Updated: Dec 22, 2021

It's natural to mull things over in our minds. Weigh up different options or potential outcomes.

It can be both a benefit and a curse of being a human. To be able to imagine different versions of the future.

But if we do this incessantly. We feel it's too much. We can't control it. If it interferes with our sleep, causes muscles to feel tense, or head to ache, and our stomachs to feel unsettled, then perhaps it's too much. It also causes our emotions to be all over the place.

If we are weighing up options in a realistic and reasonable way, then this type of thinking is problem solving or decision making.

If we're thinking about how we're going to tackle a problem and ordering how we might go about that, then that thought process, if it's proportionate, reasonable realistic could more likely be a planning or organising type thought process. Rather than worry.

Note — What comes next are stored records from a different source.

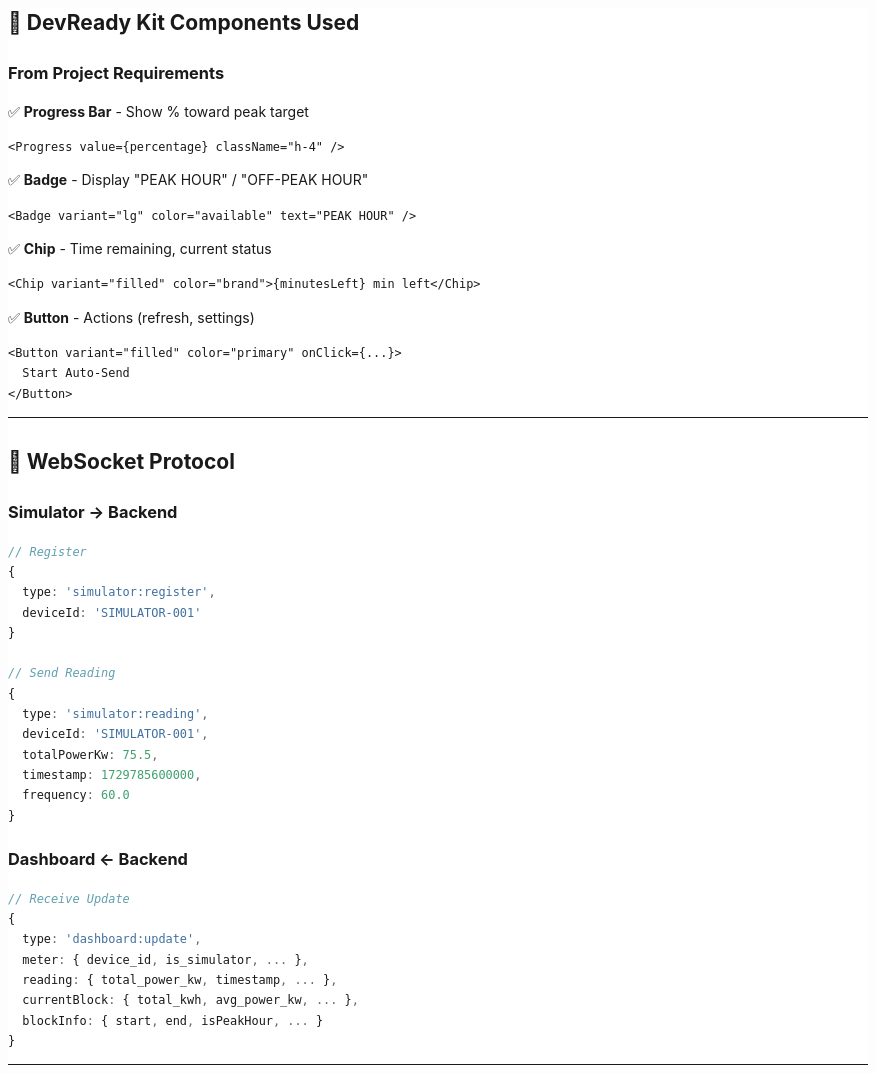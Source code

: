 ## 🎨 DevReady Kit Components Used

### From Project Requirements

✅ **Progress Bar** - Show % toward peak target
```tsx
<Progress value={percentage} className="h-4" />
```

✅ **Badge** - Display "PEAK HOUR" / "OFF-PEAK HOUR"
```tsx
<Badge variant="lg" color="available" text="PEAK HOUR" />
```

✅ **Chip** - Time remaining, current status
```tsx
<Chip variant="filled" color="brand">{minutesLeft} min left</Chip>
```

✅ **Button** - Actions (refresh, settings)
```tsx
<Button variant="filled" color="primary" onClick={...}>
  Start Auto-Send
</Button>
```

---

## 🔌 WebSocket Protocol

### Simulator → Backend

```typescript
// Register
{
  type: 'simulator:register',
  deviceId: 'SIMULATOR-001'
}

// Send Reading
{
  type: 'simulator:reading',
  deviceId: 'SIMULATOR-001',
  totalPowerKw: 75.5,
  timestamp: 1729785600000,
  frequency: 60.0
}
```

### Dashboard ← Backend

```typescript
// Receive Update
{
  type: 'dashboard:update',
  meter: { device_id, is_simulator, ... },
  reading: { total_power_kw, timestamp, ... },
  currentBlock: { total_kwh, avg_power_kw, ... },
  blockInfo: { start, end, isPeakHour, ... }
}
```

---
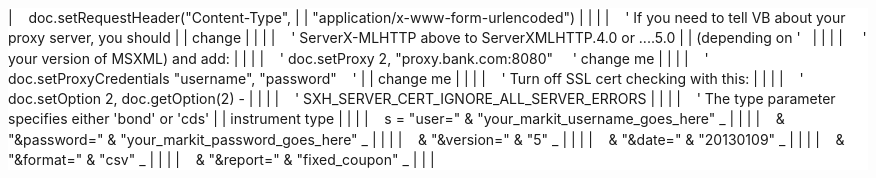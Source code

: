 |    doc.setRequestHeader(\"Content-Type\",                            |
| \"application/x-www-form-urlencoded\")                               |
|                                                                      |
|    \' If you need to tell VB about your proxy server, you should     |
| change                                                               |
|                                                                      |
|    \' ServerX-MLHTTP above to ServerXMLHTTP.4.0 or ....5.0           |
| (depending on '                                                      |
|                                                                      |
|     \' your version of MSXML) and add:                               |
|                                                                      |
|    \' doc.setProxy 2, \"proxy.bank.com:8080\"     \' change me       |
|                                                                      |
|    \' doc.setProxyCredentials \"username\", \"password\"    \'       |
| change me                                                            |
|                                                                      |
|    \' Turn off SSL cert checking with this:                          |
|                                                                      |
|    \' doc.setOption 2, doc.getOption(2) -                            |
|                                                                      |
|    \' SXH_SERVER_CERT_IGNORE_ALL_SERVER_ERRORS                       |
|                                                                      |
|    \' The type parameter specifies either \'bond\' or \'cds\'        |
| instrument type                                                      |
|                                                                      |
|    s = \"user=\" & \"your_markit_username_goes_here\" \_             |
|                                                                      |
|    & \"&password=\" & \"your_markit_password_goes_here\" \_          |
|                                                                      |
|    & \"&version=\" & \"5\" \_                                        |
|                                                                      |
|    & \"&date=\" & \"20130109\" \_                                    |
|                                                                      |
|    & \"&format=\" & \"csv\" \_                                       |
|                                                                      |
|    & \"&report=\" & \"fixed_coupon\" \_                              |
|                                                                      |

If we wonder if someone is okay, we are expressing a natural human concern.

Or similarly, if we might like things to be done in a certain way, and we think we would prefer them that way. These are all very natural, unusual thoughts. We might check something, or someone, is okay. However, if you suddenly become aware that you've spent the last half an hour thinking about them. Then this could be seen as out of control or excessive.

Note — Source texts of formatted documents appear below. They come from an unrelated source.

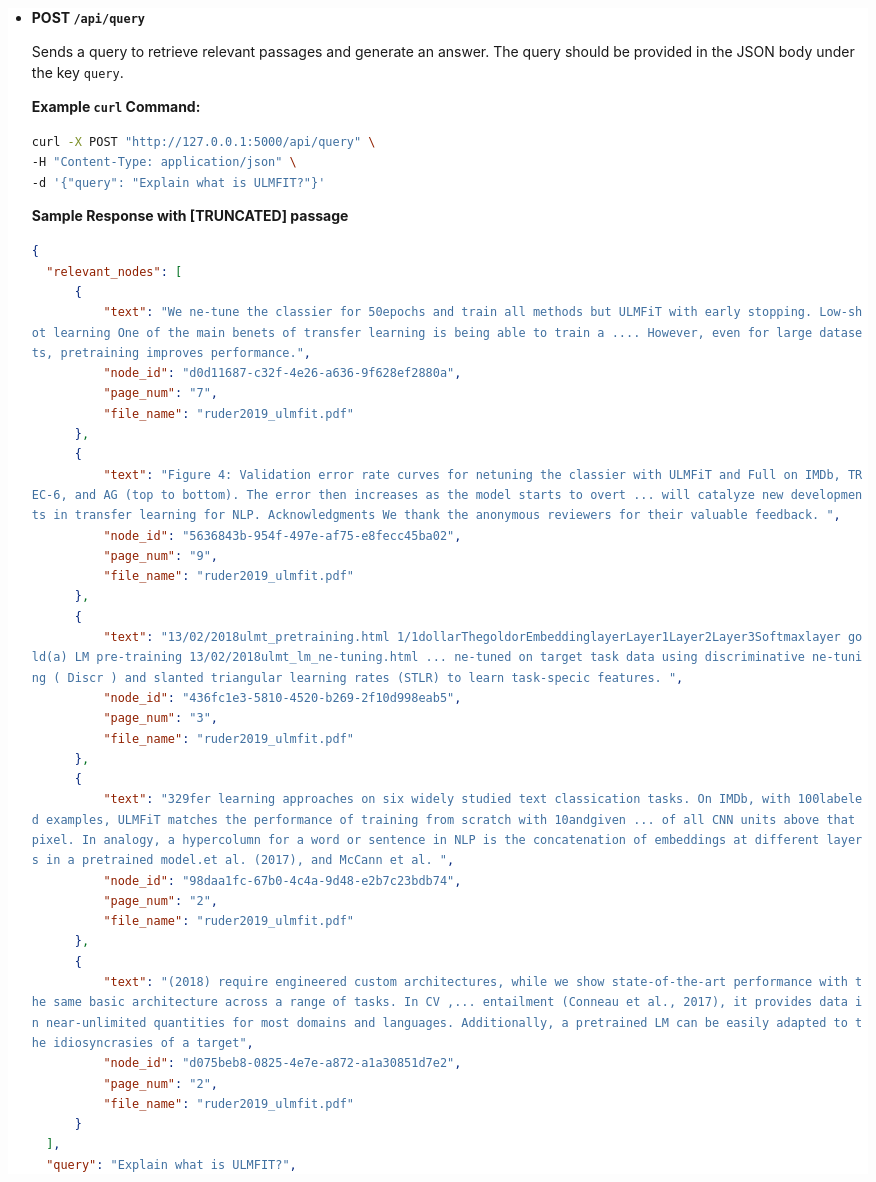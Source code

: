 - **POST `/api/query`**

  Sends a query to retrieve relevant passages and generate an answer. The query should be provided in the JSON body under the key `query`.

  **Example `curl` Command:**
  ```bash
  curl -X POST "http://127.0.0.1:5000/api/query" \
  -H "Content-Type: application/json" \
  -d '{"query": "Explain what is ULMFIT?"}'
  ```

  **Sample Response with [TRUNCATED] passage**
  ```json
  {
    "relevant_nodes": [
        {
            "text": "We ne-tune the classier for 50epochs and train all methods but ULMFiT with early stopping. Low-shot learning One of the main benets of transfer learning is being able to train a .... However, even for large datasets, pretraining improves performance.",
            "node_id": "d0d11687-c32f-4e26-a636-9f628ef2880a",
            "page_num": "7",
            "file_name": "ruder2019_ulmfit.pdf"
        },
        {
            "text": "Figure 4: Validation error rate curves for netuning the classier with ULMFiT and Full on IMDb, TREC-6, and AG (top to bottom). The error then increases as the model starts to overt ... will catalyze new developments in transfer learning for NLP. Acknowledgments We thank the anonymous reviewers for their valuable feedback. ",
            "node_id": "5636843b-954f-497e-af75-e8fecc45ba02",
            "page_num": "9",
            "file_name": "ruder2019_ulmfit.pdf"
        },
        {
            "text": "13/02/2018ulmt_pretraining.html 1/1dollarThegoldorEmbeddinglayerLayer1Layer2Layer3Softmaxlayer gold(a) LM pre-training 13/02/2018ulmt_lm_ne-tuning.html ... ne-tuned on target task data using discriminative ne-tuning ( Discr ) and slanted triangular learning rates (STLR) to learn task-specic features. ",
            "node_id": "436fc1e3-5810-4520-b269-2f10d998eab5",
            "page_num": "3",
            "file_name": "ruder2019_ulmfit.pdf"
        },
        {
            "text": "329fer learning approaches on six widely studied text classication tasks. On IMDb, with 100labeled examples, ULMFiT matches the performance of training from scratch with 10andgiven ... of all CNN units above that pixel. In analogy, a hypercolumn for a word or sentence in NLP is the concatenation of embeddings at different layers in a pretrained model.et al. (2017), and McCann et al. ",
            "node_id": "98daa1fc-67b0-4c4a-9d48-e2b7c23bdb74",
            "page_num": "2",
            "file_name": "ruder2019_ulmfit.pdf"
        },
        {
            "text": "(2018) require engineered custom architectures, while we show state-of-the-art performance with the same basic architecture across a range of tasks. In CV ,... entailment (Conneau et al., 2017), it provides data in near-unlimited quantities for most domains and languages. Additionally, a pretrained LM can be easily adapted to the idiosyncrasies of a target",
            "node_id": "d075beb8-0825-4e7e-a872-a1a30851d7e2",
            "page_num": "2",
            "file_name": "ruder2019_ulmfit.pdf"
        }
    ],
    "query": "Explain what is ULMFIT?",
  ```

Or you keep coming back to the same issue over and over. And you're not getting anywhere.

Or you feel frustrated with yourself because no matter how much you've thought about it (whatever that ‘it’ is) you haven't gotten any further forward. Then this isn't productive thinking. This is worry.

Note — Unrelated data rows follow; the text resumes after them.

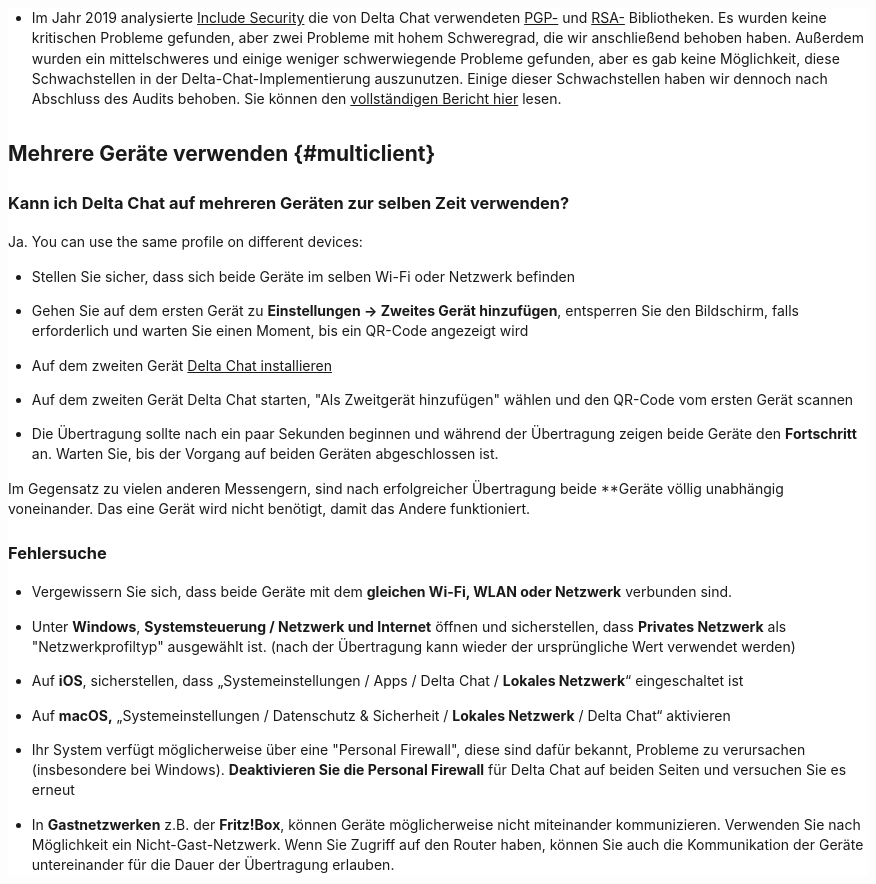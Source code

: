 - Im Jahr 2019 analysierte [Include Security](https://includesecurity.com) die von Delta Chat verwendeten [PGP-](https://github.com/rpgp/rpgp) und [RSA-](https://github.com/RustCrypto/RSA) Bibliotheken.
Es wurden keine kritischen Probleme gefunden, aber zwei Probleme mit hohem Schweregrad, die wir anschließend behoben haben. Außerdem wurden ein mittelschweres und einige weniger schwerwiegende Probleme gefunden, aber es gab keine Möglichkeit, diese Schwachstellen in der Delta-Chat-Implementierung auszunutzen. Einige dieser Schwachstellen haben wir dennoch nach Abschluss des Audits behoben. Sie können den [vollständigen Bericht hier](../assets/blog/2019-first-security-review.pdf) lesen.



## Mehrere Geräte verwenden {#multiclient}

### Kann ich Delta Chat auf mehreren Geräten zur selben Zeit verwenden?

Ja. You can use the same profile on different devices:

- Stellen Sie sicher, dass sich beide Geräte im selben Wi-Fi oder Netzwerk befinden

- Gehen Sie auf dem ersten Gerät zu **Einstellungen → Zweites Gerät hinzufügen**, entsperren Sie den Bildschirm, falls erforderlich und warten Sie einen Moment, bis ein QR-Code angezeigt wird

- Auf dem zweiten Gerät [Delta Chat installieren](https://get.delta.chat)

- Auf dem zweiten Gerät Delta Chat starten, "Als Zweitgerät hinzufügen" wählen und den QR-Code vom ersten Gerät scannen

- Die Übertragung sollte nach ein paar Sekunden beginnen und während der Übertragung zeigen beide Geräte den **Fortschritt** an. Warten Sie, bis der Vorgang auf beiden Geräten abgeschlossen ist.

Im Gegensatz zu vielen anderen Messengern, sind nach erfolgreicher Übertragung beide **Geräte völlig unabhängig voneinander. Das eine Gerät wird nicht benötigt, damit das Andere funktioniert.


### Fehlersuche

- Vergewissern Sie sich, dass beide Geräte mit dem **gleichen Wi-Fi, WLAN oder Netzwerk** verbunden sind.

- Unter **Windows**, **Systemsteuerung / Netzwerk und Internet** öffnen
und sicherstellen, dass **Privates Netzwerk** als "Netzwerkprofiltyp" ausgewählt ist.
(nach der Übertragung kann wieder der ursprüngliche Wert verwendet werden)

- Auf **iOS**, sicherstellen, dass „Systemeinstellungen / Apps / Delta Chat / **Lokales Netzwerk**“ eingeschaltet ist

- Auf **macOS,** „Systemeinstellungen / Datenschutz & Sicherheit / **Lokales Netzwerk** / Delta Chat“ aktivieren

- Ihr System verfügt möglicherweise über eine "Personal Firewall", diese sind dafür bekannt, Probleme zu verursachen (insbesondere bei Windows). **Deaktivieren Sie die Personal Firewall** für Delta Chat auf beiden Seiten und versuchen Sie es erneut

- In **Gastnetzwerken** z.B. der **Fritz!Box**, können Geräte möglicherweise nicht miteinander kommunizieren.
Verwenden Sie nach Möglichkeit ein Nicht-Gast-Netzwerk. Wenn Sie Zugriff auf den Router haben, können Sie auch die Kommunikation der Geräte untereinander für die Dauer der Übertragung erlauben.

The definition of worry is “A future focused, negatively charged, sticky thought process”.

So, can worry ever be useful?

I say it isn't. It gives us something to do but gets us nowhere.

It's like a rocking chair. It can also feel comforting. We often don't want to give it up.

Which is fine if you're happy to while away hours thinking about something and not doing anything. If you have that time to spare, that's fine. But most of us we have busy lives with lots to do. Lots we must get on with.

So, what can we do instead about this?

We can recognise when we are starting to ask ourselves ‘what if…?’ questions.

If we notice ourselves thinking ‘what if…?’ more than twice in a short space of time it is an indication that we are worried.

For example, someone who is worrying might think:

‘What if I make a spelling mistake? Then people might not think I know what I’m talking about. Then, what if they don’t trust what I’m saying?’

In cases such as this we switch the ‘F’ to a ‘S’.

Instead of saying ‘What if…?’ We swapped switch that out to ‘What is…?’

‘What if I make a spelling mistake? Becomes ‘What is it I need to do to show people I know what I’m talking about?

And instead of ‘What if they don’t trust what I’m saying?’ We think ‘What is it I can do to help people trust me?’

This simple swap allows us to change our perspective from looking at what might go wrong, to what you can do to resolve any issues. Is a solution focused and so it feels a lot more positive, less anxiety provoking and a lot more likely to get you doing what you need to do. Instead of spending ages worrying about it.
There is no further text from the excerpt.